#### Exercise directions:
Return each line of the records below that contains the word "如果你看不见你还能编程吗".
========================
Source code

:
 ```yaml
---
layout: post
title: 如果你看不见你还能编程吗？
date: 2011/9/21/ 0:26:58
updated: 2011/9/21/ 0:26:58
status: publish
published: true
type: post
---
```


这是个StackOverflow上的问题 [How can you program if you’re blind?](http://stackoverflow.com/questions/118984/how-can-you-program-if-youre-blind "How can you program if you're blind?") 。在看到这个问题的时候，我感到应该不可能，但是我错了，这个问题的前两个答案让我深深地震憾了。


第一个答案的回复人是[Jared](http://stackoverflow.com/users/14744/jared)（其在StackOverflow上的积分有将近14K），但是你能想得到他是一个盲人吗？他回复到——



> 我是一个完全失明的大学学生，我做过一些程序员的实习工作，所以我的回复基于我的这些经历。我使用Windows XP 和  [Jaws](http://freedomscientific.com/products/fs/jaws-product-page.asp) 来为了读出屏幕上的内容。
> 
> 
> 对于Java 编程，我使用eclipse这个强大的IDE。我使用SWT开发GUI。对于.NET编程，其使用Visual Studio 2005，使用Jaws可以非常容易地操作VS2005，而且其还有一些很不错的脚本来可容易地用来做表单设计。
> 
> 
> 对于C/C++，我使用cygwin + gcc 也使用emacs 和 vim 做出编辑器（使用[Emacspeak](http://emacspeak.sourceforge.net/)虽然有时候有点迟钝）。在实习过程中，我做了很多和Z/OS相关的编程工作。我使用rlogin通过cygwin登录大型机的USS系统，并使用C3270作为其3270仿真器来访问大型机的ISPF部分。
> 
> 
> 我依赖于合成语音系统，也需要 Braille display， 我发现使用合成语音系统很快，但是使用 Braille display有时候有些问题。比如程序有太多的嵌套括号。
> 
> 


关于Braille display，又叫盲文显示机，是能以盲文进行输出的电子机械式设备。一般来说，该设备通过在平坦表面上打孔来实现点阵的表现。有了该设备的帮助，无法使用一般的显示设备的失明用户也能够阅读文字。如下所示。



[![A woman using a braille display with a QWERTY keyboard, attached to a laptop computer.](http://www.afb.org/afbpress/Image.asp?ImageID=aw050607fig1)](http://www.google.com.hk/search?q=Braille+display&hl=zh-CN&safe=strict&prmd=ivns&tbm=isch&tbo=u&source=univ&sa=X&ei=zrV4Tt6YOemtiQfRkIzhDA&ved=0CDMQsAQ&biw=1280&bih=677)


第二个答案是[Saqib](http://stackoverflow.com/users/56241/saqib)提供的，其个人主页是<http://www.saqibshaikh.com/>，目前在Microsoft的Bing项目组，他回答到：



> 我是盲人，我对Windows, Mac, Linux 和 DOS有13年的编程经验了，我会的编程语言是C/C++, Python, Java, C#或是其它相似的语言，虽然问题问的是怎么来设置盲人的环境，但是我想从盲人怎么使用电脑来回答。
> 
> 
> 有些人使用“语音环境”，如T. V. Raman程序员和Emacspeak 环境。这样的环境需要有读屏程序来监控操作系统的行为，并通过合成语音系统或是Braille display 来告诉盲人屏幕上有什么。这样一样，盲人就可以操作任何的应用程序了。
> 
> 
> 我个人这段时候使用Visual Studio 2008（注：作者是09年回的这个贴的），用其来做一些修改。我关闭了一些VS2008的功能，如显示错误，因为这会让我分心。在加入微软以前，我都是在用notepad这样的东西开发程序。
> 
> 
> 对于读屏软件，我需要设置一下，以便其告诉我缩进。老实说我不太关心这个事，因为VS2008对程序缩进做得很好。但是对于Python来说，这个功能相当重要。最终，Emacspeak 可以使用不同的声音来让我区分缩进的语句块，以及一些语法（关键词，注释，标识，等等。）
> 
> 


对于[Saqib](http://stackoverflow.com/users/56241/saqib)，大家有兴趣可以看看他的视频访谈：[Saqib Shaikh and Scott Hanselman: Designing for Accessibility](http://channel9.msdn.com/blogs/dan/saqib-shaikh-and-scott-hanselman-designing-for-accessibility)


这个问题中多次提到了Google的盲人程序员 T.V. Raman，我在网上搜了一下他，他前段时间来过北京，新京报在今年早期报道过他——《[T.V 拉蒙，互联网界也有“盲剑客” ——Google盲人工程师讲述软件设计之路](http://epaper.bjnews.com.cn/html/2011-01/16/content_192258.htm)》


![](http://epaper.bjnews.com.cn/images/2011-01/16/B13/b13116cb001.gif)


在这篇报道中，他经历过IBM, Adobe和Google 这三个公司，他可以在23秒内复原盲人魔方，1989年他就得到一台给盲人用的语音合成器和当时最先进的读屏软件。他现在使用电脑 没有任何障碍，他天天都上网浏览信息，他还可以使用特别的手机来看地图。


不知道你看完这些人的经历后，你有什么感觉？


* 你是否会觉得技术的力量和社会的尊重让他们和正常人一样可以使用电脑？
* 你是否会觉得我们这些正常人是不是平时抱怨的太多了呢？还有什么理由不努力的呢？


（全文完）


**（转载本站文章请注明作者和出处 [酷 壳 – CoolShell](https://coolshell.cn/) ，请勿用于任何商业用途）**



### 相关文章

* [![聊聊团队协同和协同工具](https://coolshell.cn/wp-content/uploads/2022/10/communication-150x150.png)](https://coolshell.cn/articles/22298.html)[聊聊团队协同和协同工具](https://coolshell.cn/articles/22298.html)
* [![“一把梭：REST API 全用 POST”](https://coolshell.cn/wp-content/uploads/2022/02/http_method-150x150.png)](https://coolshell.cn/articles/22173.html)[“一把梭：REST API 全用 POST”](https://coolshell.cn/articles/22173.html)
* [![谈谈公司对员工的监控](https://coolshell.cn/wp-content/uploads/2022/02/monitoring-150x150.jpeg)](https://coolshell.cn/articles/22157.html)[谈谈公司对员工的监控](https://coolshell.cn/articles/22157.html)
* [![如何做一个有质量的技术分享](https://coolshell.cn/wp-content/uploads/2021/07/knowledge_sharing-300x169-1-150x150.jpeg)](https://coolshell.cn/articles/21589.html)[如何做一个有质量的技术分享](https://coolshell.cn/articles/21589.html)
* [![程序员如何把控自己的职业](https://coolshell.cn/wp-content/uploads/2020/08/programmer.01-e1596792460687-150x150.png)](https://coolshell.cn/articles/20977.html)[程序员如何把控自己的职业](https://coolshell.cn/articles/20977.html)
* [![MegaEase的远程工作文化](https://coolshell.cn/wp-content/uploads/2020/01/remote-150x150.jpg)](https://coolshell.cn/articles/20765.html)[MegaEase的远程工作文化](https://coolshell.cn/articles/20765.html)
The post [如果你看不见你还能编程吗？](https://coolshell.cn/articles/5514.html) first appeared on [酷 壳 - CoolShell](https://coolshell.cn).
========================
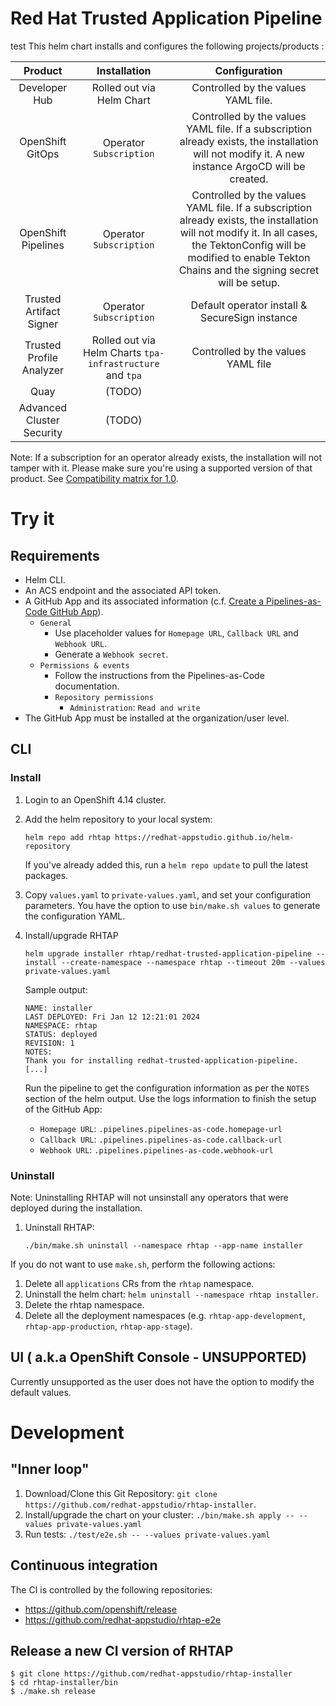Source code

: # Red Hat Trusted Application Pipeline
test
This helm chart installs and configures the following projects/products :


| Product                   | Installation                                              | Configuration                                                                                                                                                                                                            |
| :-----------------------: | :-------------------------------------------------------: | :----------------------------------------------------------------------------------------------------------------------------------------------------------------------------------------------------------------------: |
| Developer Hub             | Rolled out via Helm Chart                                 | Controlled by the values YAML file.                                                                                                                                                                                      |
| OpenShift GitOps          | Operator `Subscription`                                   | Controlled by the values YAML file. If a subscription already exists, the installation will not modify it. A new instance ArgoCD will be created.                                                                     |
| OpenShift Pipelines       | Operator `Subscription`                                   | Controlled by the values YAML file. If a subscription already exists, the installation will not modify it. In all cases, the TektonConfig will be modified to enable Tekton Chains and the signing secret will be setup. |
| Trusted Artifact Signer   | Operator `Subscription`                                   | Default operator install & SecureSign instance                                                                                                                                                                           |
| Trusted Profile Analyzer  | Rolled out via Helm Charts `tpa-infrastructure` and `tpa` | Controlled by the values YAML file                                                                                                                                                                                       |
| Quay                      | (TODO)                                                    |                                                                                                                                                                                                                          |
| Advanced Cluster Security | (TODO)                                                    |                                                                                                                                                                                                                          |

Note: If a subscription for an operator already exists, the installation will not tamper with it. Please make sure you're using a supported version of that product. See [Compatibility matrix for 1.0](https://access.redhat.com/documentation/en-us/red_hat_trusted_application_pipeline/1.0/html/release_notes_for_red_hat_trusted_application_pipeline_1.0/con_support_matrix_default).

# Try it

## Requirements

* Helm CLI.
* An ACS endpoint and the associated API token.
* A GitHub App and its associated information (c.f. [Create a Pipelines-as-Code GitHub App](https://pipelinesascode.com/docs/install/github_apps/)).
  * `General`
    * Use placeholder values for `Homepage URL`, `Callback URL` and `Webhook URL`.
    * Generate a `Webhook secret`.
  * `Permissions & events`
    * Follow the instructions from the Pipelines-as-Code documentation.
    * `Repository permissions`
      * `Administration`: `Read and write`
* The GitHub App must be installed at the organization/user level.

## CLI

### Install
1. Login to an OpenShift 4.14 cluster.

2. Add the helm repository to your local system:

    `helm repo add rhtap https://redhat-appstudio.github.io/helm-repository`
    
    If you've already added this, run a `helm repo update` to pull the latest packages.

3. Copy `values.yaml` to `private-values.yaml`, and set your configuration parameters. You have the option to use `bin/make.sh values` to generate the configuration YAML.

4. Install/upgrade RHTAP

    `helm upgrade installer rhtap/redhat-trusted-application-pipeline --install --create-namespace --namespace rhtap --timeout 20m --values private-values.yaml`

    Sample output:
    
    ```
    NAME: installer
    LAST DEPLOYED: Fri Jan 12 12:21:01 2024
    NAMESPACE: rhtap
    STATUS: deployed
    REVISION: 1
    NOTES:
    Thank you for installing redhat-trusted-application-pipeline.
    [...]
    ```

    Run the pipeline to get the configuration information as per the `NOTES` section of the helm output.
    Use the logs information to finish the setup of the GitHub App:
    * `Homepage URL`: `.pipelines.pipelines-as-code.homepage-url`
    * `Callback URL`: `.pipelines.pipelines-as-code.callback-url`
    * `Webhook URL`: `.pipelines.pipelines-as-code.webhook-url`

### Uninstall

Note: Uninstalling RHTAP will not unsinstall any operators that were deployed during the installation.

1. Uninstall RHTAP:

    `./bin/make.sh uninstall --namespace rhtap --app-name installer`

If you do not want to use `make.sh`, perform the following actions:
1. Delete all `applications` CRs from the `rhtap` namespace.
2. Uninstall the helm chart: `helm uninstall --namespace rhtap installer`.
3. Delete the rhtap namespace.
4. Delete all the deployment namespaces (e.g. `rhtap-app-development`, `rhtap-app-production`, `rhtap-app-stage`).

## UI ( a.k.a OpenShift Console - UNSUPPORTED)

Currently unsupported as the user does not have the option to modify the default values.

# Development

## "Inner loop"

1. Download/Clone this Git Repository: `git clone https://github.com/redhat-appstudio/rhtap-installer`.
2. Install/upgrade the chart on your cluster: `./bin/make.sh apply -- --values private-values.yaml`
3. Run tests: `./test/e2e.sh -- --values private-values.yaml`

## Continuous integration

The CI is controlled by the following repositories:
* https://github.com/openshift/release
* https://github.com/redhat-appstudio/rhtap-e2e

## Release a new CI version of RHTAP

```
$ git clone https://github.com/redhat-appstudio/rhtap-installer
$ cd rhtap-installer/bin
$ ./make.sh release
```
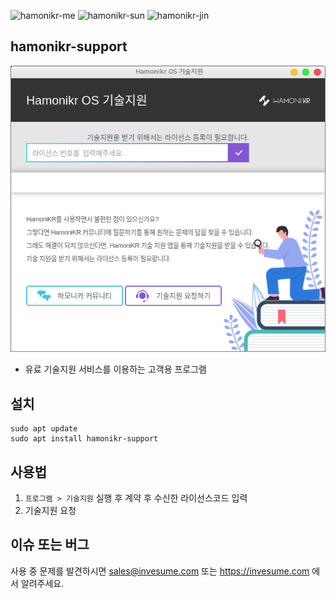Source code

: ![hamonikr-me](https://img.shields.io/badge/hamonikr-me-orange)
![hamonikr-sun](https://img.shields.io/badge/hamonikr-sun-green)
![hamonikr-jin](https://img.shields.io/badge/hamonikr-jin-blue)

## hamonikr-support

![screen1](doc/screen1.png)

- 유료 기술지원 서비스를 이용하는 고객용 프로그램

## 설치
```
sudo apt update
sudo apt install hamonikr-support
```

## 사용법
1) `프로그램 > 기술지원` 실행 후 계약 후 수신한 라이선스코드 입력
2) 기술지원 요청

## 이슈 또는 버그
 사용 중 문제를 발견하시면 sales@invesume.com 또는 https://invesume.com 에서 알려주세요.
========================
#### Answer for the task:
title: 如果你看不见你还能编程吗？
The post [如果你看不见你还能编程吗？](https://coolshell.cn/articles/5514.html) first appeared on [酷 壳 - CoolShell](https://coolshell.cn).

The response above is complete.